O que teríamos nesta situação? O reino ficaria melhor sob o feitiço do mago?
As respostas vão variar. Quase todas as sociedades têm leis contra roubo, fraude e danos físicos, o que significa que parte do o feitiço é justificável. Portanto, pelo menos um bom número de pessoas pode concordar intuitivamente que o mundo seria melhor sem violência. Assim que entramos em questões sobre a justificativa para as ameaças de violência da autoridade, porém, as respostas começam a divergir.
As diferenças são maiores quando pensamos no feitiço que afeta os funcionários do governo. Considere “O Feitiço da Não Violência” no que se refere a questões de bem-estar social adotadas pelo governo. Em outras palavras, se o mago usasse magia de forma que os funcionários públicos tivessem que se abster de violência, como as autoridades implementariam esquemas de redistribuição? Especificamente, como as autoridades taxariam os ricos para dar aos pobres?

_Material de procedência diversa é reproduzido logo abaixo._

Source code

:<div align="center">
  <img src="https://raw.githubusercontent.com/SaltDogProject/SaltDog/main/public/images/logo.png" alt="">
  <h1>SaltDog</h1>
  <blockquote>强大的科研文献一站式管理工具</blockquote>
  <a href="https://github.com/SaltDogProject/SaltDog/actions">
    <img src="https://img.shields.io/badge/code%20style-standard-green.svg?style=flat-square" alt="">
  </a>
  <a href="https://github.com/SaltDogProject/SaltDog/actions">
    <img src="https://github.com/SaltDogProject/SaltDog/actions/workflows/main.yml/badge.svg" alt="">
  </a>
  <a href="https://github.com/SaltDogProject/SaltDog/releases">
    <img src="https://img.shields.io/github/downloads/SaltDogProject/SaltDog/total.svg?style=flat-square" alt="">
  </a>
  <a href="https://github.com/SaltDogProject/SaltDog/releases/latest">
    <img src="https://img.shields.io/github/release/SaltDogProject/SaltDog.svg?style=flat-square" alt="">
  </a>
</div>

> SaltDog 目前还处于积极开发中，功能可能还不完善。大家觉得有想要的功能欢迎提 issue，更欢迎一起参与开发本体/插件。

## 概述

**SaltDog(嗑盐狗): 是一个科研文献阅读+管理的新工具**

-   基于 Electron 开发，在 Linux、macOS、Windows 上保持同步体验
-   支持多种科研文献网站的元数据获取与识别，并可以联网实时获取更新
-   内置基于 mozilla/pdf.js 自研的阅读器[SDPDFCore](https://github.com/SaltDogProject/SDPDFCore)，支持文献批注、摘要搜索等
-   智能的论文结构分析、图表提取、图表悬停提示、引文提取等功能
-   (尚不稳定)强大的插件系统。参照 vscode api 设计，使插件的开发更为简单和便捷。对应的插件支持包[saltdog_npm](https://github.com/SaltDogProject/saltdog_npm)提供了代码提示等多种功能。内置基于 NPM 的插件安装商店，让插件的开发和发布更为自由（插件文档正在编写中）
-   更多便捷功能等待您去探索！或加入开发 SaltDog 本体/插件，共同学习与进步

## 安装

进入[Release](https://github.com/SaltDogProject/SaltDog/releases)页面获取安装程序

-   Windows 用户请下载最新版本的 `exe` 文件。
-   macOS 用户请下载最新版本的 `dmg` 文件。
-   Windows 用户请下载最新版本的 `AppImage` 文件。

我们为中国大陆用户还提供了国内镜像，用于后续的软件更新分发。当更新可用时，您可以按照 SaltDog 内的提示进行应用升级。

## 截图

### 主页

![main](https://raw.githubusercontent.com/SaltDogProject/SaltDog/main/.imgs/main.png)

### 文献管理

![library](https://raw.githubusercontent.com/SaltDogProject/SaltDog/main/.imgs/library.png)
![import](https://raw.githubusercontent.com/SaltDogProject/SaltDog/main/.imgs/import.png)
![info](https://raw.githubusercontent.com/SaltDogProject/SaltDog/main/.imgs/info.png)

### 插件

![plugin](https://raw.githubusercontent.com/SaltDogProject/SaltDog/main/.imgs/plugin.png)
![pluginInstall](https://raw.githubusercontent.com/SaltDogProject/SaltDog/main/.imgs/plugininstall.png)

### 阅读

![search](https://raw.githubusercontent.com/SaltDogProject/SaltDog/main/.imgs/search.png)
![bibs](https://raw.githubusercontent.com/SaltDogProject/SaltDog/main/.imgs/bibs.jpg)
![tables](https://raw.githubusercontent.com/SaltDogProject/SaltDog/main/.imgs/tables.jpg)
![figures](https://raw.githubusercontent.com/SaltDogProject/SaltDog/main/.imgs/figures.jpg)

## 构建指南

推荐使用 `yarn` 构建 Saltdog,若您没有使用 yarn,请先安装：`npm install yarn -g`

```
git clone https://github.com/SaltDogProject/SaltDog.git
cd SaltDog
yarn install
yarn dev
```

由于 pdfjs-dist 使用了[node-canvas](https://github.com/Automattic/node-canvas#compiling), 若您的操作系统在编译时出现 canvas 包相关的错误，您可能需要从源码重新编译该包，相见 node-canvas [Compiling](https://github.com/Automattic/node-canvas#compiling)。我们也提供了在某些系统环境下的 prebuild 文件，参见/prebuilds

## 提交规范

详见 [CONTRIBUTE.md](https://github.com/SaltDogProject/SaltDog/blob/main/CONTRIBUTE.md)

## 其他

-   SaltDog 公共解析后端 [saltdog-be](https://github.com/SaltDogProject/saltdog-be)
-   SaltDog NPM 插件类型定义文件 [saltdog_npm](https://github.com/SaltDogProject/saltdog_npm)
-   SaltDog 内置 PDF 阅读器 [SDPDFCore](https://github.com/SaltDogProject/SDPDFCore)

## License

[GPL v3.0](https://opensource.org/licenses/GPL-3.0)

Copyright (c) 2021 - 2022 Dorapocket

A redistribuição enraizada na violência
O estado redistributivo moderno é relativamente recente na história. Na verdade, o que tornou o estado de bem-estar viável economicamente foram os rápidos avanços da indústria e das empresas. Após cerca de 1800, esse avanço — conhecido como o “taco de hóquei” da prosperidade — ajudou a gerar oportunidades para que as pessoas criassem mais valor umas para as outras. Talvez pela primeira vez na história, havia mais pessoas negociando do que invadindo. As pessoas que vivem neste Grande Enriquecimento saíram rapidamente da pobreza.
De acordo com o historiador econômico Dierdre McCloskey,
As prosperidades precedentes aumentaram intermitentemente a renda real per capita em dobro ou até mesmo em triplo, 100 ou 200% ou mais, apenas para cair para os miseráveis US$ 3 por dia típicos dos humanos desde as cavernas. Mas o Grande Enriquecimento aumentou a renda real per capita, diante de um aumento no número de cabeças, por um fator de sete — algo entre 2.500 e 5.000%.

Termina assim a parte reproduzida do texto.